Starting from the line with "Template - Stato" and going up to and including the line with "nel kernel principale.", copy the listing below exactly. Leave all images out.
START Data for processing
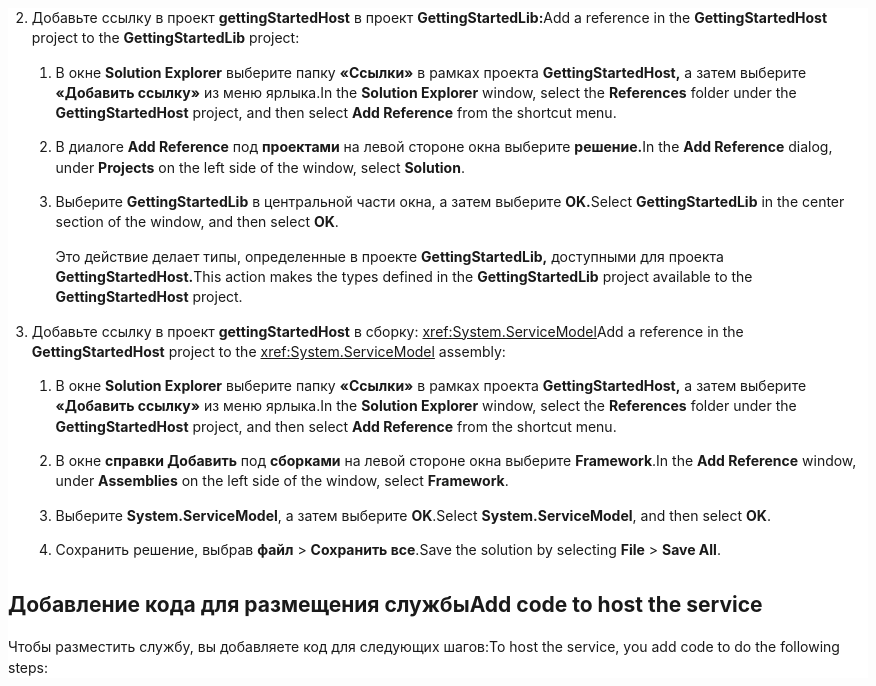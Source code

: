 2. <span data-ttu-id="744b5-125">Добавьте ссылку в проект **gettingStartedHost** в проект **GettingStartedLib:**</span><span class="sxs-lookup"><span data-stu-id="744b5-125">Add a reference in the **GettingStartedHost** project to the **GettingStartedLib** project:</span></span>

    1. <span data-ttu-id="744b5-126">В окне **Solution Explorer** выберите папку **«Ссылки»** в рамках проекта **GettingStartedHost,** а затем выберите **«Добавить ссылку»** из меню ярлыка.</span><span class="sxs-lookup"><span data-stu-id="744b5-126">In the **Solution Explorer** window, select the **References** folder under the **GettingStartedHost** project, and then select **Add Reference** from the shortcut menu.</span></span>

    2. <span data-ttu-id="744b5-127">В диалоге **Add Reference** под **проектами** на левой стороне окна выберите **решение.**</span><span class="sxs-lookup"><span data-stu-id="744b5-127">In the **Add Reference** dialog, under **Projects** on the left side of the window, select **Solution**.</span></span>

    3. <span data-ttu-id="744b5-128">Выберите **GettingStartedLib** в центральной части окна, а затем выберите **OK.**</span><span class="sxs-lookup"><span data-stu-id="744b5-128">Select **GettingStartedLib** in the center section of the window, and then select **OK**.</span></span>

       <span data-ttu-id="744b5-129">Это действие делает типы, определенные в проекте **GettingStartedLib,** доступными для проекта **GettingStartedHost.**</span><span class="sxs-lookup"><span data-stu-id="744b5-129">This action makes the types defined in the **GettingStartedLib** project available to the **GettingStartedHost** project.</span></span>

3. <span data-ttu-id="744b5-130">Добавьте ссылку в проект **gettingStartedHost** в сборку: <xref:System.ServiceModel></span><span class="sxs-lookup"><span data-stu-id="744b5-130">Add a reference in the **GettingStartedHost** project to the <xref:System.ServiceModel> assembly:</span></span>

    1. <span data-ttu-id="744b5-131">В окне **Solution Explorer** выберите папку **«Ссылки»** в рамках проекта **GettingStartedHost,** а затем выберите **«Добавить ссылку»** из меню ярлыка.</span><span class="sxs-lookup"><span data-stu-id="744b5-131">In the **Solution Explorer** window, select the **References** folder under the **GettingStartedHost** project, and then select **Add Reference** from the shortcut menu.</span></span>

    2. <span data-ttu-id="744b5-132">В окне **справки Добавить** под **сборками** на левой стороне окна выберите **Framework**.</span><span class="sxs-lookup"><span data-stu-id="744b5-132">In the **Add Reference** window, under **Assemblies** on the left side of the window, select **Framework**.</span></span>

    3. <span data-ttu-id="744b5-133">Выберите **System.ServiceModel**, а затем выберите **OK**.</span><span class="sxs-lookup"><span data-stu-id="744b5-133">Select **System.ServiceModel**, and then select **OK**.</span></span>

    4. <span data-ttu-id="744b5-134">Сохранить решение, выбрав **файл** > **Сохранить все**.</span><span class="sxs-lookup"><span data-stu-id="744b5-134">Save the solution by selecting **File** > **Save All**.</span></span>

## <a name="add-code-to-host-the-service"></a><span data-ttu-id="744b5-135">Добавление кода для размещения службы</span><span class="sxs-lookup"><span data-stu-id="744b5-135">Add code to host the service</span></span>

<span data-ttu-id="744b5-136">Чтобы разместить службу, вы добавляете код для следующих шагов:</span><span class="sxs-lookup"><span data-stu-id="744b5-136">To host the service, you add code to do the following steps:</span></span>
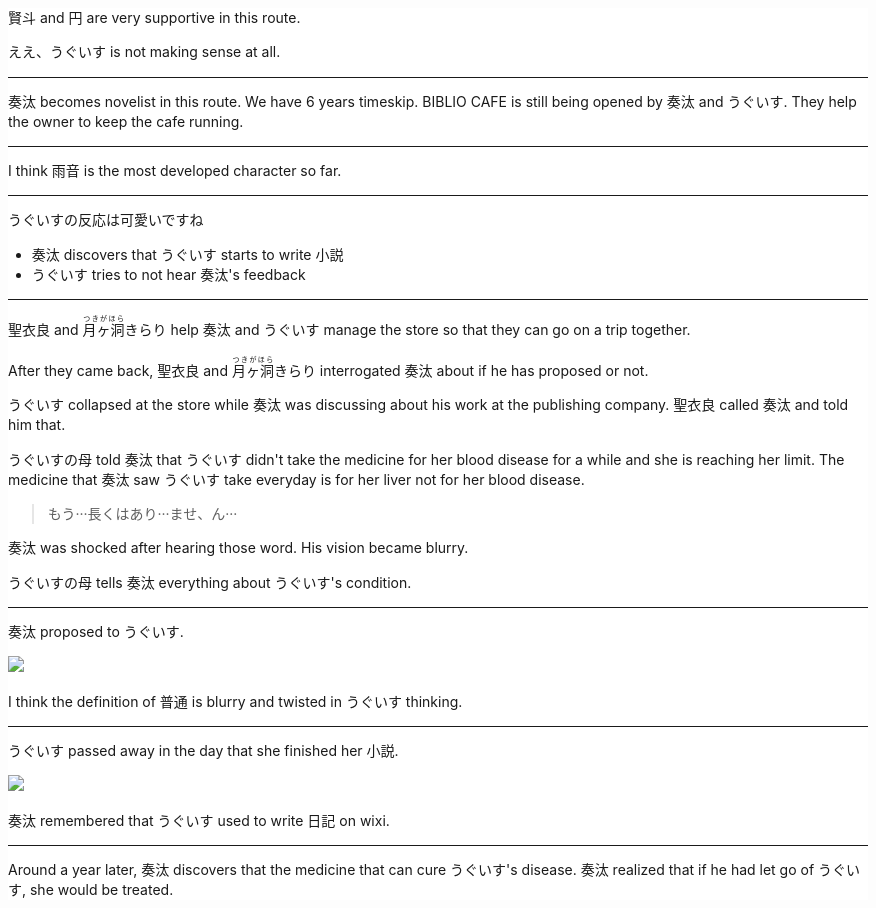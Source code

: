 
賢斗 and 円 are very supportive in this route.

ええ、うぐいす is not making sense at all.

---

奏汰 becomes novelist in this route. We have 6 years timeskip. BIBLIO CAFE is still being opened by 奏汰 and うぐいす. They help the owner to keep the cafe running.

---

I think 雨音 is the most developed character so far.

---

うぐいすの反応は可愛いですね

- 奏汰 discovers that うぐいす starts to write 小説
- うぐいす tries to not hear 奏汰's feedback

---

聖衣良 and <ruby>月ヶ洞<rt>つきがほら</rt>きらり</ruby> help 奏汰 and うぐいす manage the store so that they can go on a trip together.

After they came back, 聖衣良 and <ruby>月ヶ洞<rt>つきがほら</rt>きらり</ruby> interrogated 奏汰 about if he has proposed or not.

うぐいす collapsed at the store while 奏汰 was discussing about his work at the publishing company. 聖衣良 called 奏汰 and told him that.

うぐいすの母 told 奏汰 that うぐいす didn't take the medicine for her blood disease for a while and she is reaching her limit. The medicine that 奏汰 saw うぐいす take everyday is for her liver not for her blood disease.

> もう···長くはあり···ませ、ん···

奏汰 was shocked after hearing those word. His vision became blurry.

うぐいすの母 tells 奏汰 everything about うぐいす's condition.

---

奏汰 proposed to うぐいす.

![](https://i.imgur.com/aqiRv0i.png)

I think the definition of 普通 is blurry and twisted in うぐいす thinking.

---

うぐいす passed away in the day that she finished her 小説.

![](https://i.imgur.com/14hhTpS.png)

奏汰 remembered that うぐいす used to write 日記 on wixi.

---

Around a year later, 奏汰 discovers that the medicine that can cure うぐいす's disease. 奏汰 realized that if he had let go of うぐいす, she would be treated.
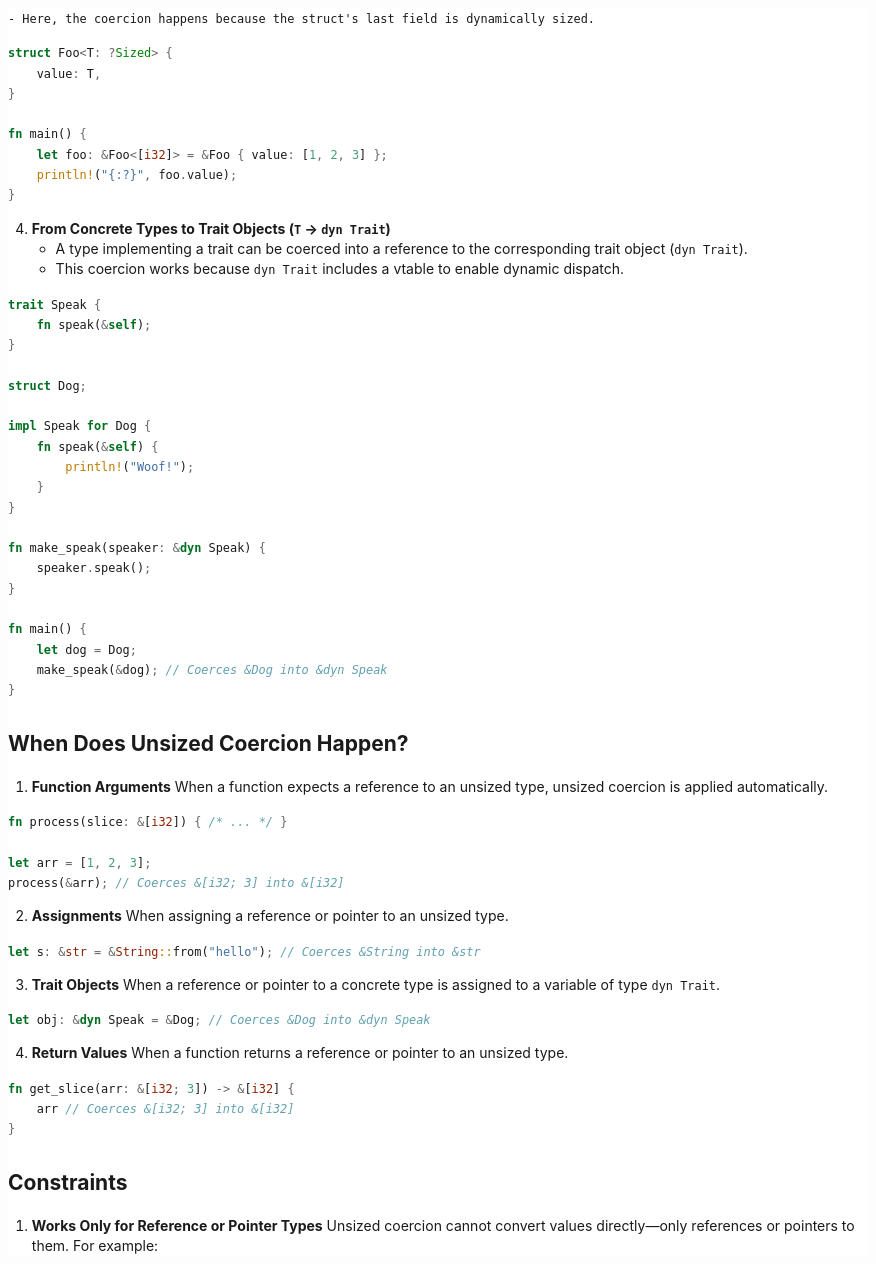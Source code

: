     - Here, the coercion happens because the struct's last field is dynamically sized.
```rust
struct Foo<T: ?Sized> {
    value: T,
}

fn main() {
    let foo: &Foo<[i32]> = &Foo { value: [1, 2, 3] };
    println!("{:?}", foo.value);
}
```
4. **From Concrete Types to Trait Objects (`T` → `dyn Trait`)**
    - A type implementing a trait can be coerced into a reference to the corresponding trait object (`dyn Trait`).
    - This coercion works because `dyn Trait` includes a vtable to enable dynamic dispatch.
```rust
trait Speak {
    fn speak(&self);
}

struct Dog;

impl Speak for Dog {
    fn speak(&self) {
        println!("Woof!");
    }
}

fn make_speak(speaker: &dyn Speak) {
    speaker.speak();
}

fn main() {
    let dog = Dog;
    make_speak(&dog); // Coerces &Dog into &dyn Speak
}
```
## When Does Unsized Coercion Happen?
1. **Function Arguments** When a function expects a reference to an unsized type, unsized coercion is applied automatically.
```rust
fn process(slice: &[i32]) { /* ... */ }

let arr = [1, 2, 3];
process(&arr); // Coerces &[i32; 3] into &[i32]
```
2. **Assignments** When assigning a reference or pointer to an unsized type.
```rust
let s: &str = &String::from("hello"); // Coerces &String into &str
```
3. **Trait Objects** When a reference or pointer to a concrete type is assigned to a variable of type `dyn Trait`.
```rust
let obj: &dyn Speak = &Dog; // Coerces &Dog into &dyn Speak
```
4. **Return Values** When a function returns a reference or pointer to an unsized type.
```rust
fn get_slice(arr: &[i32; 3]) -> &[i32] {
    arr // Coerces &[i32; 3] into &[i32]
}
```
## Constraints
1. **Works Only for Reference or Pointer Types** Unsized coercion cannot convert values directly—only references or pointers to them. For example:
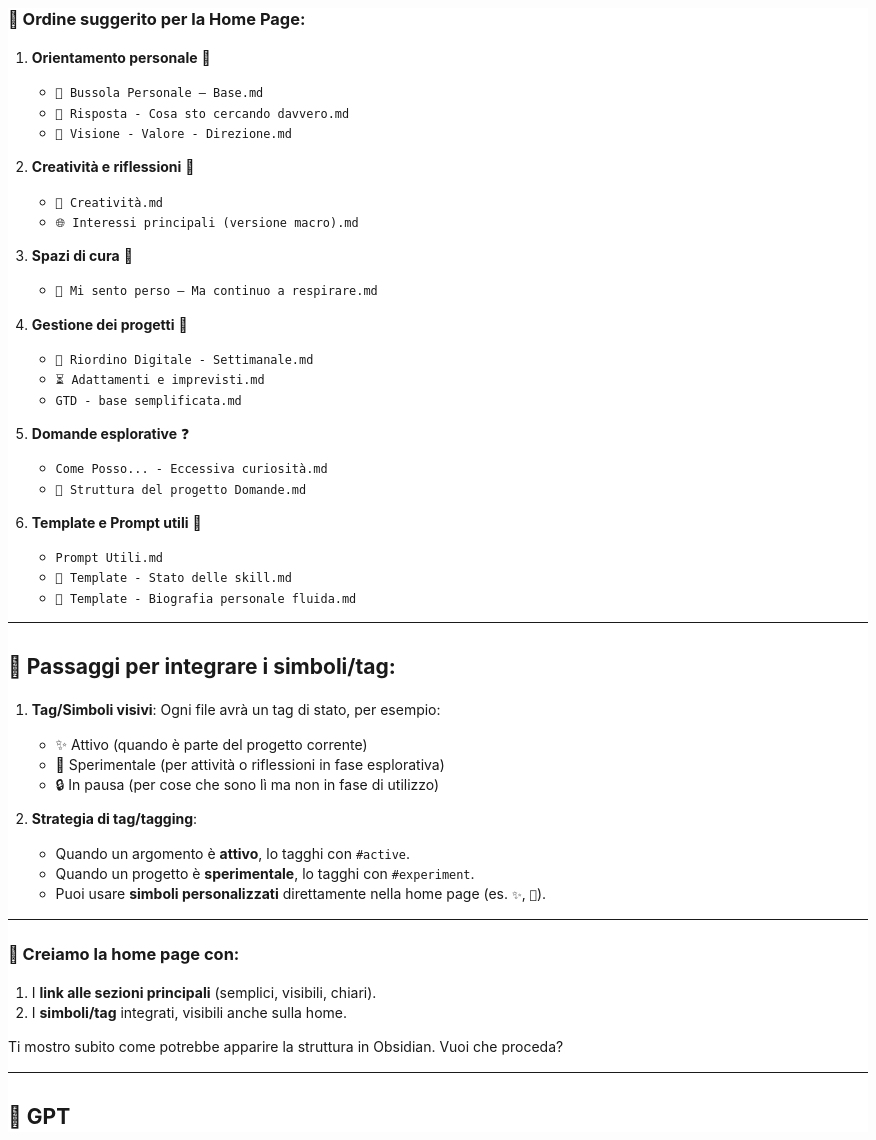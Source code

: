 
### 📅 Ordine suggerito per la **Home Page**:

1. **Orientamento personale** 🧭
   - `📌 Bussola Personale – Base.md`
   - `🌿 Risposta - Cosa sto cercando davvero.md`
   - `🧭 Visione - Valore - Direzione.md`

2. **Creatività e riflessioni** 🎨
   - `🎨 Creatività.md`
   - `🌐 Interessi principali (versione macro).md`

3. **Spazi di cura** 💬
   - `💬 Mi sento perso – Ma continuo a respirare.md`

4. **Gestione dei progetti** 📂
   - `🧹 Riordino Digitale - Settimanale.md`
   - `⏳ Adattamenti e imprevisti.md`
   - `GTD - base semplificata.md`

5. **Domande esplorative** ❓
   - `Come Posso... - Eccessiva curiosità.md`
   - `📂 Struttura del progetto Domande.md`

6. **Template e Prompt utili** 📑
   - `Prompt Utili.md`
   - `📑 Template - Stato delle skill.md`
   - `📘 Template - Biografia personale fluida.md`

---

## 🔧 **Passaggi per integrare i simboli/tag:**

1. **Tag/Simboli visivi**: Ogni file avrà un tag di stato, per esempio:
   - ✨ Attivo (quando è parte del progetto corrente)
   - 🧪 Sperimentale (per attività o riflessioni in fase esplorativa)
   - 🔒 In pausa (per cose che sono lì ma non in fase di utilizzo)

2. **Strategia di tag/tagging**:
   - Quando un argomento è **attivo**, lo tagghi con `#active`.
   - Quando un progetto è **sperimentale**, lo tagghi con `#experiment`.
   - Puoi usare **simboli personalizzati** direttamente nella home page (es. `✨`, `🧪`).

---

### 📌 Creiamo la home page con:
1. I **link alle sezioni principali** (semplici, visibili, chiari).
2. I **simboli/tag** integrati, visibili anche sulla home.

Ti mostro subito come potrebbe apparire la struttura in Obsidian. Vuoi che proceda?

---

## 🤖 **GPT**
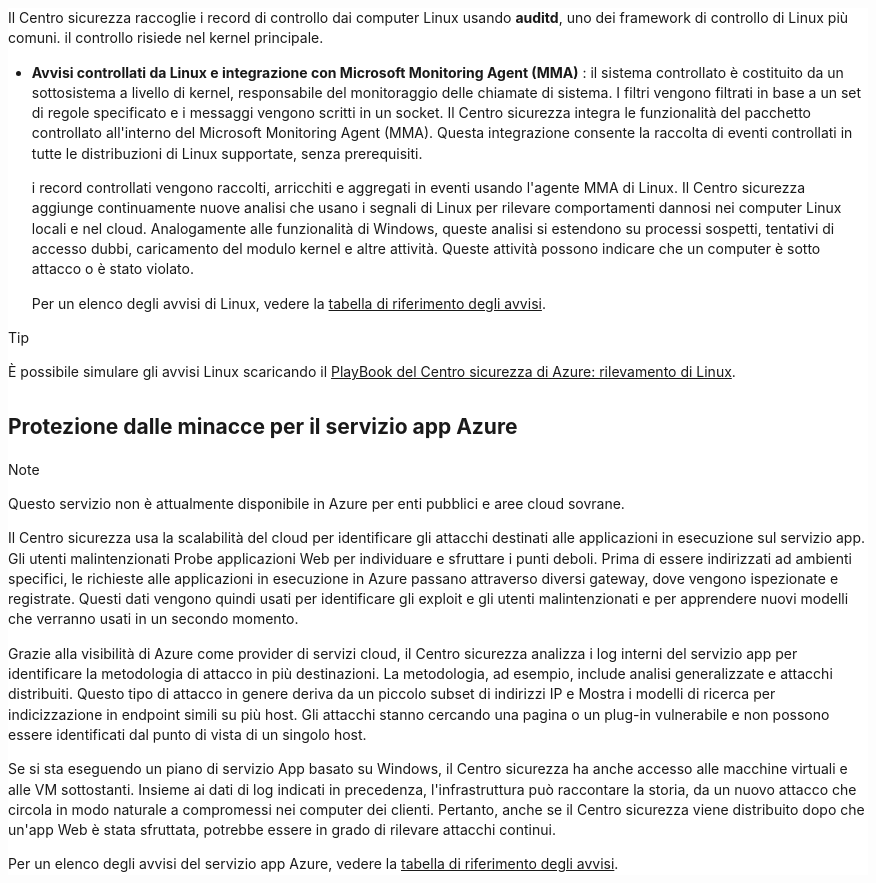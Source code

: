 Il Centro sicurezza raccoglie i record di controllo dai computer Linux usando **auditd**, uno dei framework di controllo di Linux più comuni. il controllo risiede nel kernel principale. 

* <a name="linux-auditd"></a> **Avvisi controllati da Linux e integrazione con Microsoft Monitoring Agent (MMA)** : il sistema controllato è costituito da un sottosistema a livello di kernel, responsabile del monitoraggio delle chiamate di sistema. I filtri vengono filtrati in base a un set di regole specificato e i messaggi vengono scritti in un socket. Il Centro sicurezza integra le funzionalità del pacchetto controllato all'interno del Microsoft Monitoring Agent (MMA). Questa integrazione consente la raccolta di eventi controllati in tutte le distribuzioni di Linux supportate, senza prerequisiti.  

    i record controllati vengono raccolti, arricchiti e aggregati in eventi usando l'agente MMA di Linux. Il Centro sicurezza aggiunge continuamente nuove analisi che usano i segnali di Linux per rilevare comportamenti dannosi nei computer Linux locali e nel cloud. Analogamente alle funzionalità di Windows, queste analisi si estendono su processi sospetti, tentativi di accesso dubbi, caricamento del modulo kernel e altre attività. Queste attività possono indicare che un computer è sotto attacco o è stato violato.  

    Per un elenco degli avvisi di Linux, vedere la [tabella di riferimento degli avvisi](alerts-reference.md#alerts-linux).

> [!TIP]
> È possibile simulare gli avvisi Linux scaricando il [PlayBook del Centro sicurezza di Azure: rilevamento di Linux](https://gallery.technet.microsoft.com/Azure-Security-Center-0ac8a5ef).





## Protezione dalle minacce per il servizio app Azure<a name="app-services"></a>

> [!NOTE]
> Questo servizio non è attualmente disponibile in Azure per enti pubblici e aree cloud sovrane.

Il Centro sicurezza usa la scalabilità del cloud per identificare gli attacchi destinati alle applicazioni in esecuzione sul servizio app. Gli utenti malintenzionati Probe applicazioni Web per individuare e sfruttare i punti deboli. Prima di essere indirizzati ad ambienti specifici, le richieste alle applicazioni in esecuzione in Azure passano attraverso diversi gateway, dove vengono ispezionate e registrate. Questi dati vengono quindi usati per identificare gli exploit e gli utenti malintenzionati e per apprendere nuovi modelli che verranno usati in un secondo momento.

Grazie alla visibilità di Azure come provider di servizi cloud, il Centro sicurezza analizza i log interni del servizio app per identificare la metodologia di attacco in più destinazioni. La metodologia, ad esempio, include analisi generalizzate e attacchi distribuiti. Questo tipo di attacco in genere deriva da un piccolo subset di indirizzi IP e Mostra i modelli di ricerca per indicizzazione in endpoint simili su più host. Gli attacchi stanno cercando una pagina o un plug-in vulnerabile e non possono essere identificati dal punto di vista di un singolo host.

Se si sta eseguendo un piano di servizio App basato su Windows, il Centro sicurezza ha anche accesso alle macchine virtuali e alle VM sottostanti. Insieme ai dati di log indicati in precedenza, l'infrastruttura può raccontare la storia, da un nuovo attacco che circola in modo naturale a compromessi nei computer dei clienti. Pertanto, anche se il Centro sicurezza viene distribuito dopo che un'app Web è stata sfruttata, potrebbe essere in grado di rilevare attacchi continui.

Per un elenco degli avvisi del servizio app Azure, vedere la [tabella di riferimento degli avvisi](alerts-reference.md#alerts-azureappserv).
END Data for processing
#### [Solution to this problem]
   - `📑 Template - Stato delle skill.md`
   - `📘 Template - Biografia personale fluida.md`

---

## 🔧 **Passaggi per integrare i simboli/tag:**

1. **Tag/Simboli visivi**: Ogni file avrà un tag di stato, per esempio:
   - ✨ Attivo (quando è parte del progetto corrente)
   - 🧪 Sperimentale (per attività o riflessioni in fase esplorativa)
   - 🔒 In pausa (per cose che sono lì ma non in fase di utilizzo)

2. **Strategia di tag/tagging**:
   - Quando un argomento è **attivo**, lo tagghi con `#active`.
   - Quando un progetto è **sperimentale**, lo tagghi con `#experiment`.
   - Puoi usare **simboli personalizzati** direttamente nella home page (es. `✨`, `🧪`).

---

### 📌 Creiamo la home page con:
1. I **link alle sezioni principali** (semplici, visibili, chiari).
2. I **simboli/tag** integrati, visibili anche sulla home.

Ti mostro subito come potrebbe apparire la struttura in Obsidian. Vuoi che proceda?

---

## 🤖 **GPT**
Source code

: Il Centro sicurezza raccoglie i record di controllo dai computer Linux usando **auditd**, uno dei framework di controllo di Linux più comuni. il controllo risiede nel kernel principale. 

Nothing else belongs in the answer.